Keeping pictures out, repeat the lines of the listing below exactly, starting at its first line and finishing with the one that holds "### Test Najva Service in Flutter".

------ Dataset extract ------

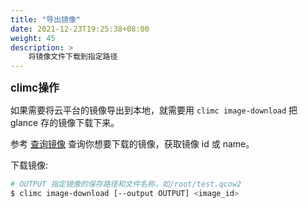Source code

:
 ```yaml
---
title: "导出镜像"
date: 2021-12-23T19:25:38+08:00
weight: 45
description: >
    将镜像文件下载到指定路径
---
```


<big>**climc操作**</big>

如果需要将云平台的镜像导出到本地，就需要用 `climc image-download` 把 glance 存的镜像下载下来。

参考 [查询镜像](../show/#查询镜像) 查询你想要下载的镜像，获取镜像 id 或 name。

下载镜像:

```bash
# OUTPUT 指定镜像的保存路径和文件名称，如/root/test.qcow2
$ climc image-download [--output OUTPUT] <image_id>
```
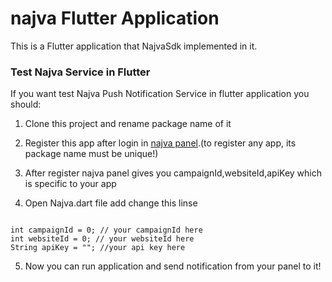 # najva Flutter Application
This is a Flutter application that NajvaSdk implemented in it.

### Test Najva Service in Flutter
If you want test Najva Push Notification Service in flutter application you should:

1.  Clone this project and rename package name of it 

2.  Register this app after login in [najva panel](https://app.najva.com/accounts/login/?next=/).(to register any app, its package name must be unique!)


3.  After register najva panel gives you campaignId,websiteId,apiKey which is specific to your app

4.  Open Najva.dart file add change this linse
```

int campaignId = 0; // your campaignId here
int websiteId = 0; // your websiteId here
String apiKey = ""; //your api key here

```
5.  Now you can run application and send notification from your panel to it!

------

### [Answer box]
Source code

:
 ```yaml
---
title: "导出镜像"
date: 2021-12-23T19:25:38+08:00
weight: 45
description: >
    将镜像文件下载到指定路径
---
```


<big>**climc操作**</big>

如果需要将云平台的镜像导出到本地，就需要用 `climc image-download` 把 glance 存的镜像下载下来。

参考 [查询镜像](../show/#查询镜像) 查询你想要下载的镜像，获取镜像 id 或 name。

下载镜像:

```bash
# OUTPUT 指定镜像的保存路径和文件名称，如/root/test.qcow2
$ climc image-download [--output OUTPUT] <image_id>
```
 # najva Flutter Application
This is a Flutter application that NajvaSdk implemented in it.

### Test Najva Service in Flutter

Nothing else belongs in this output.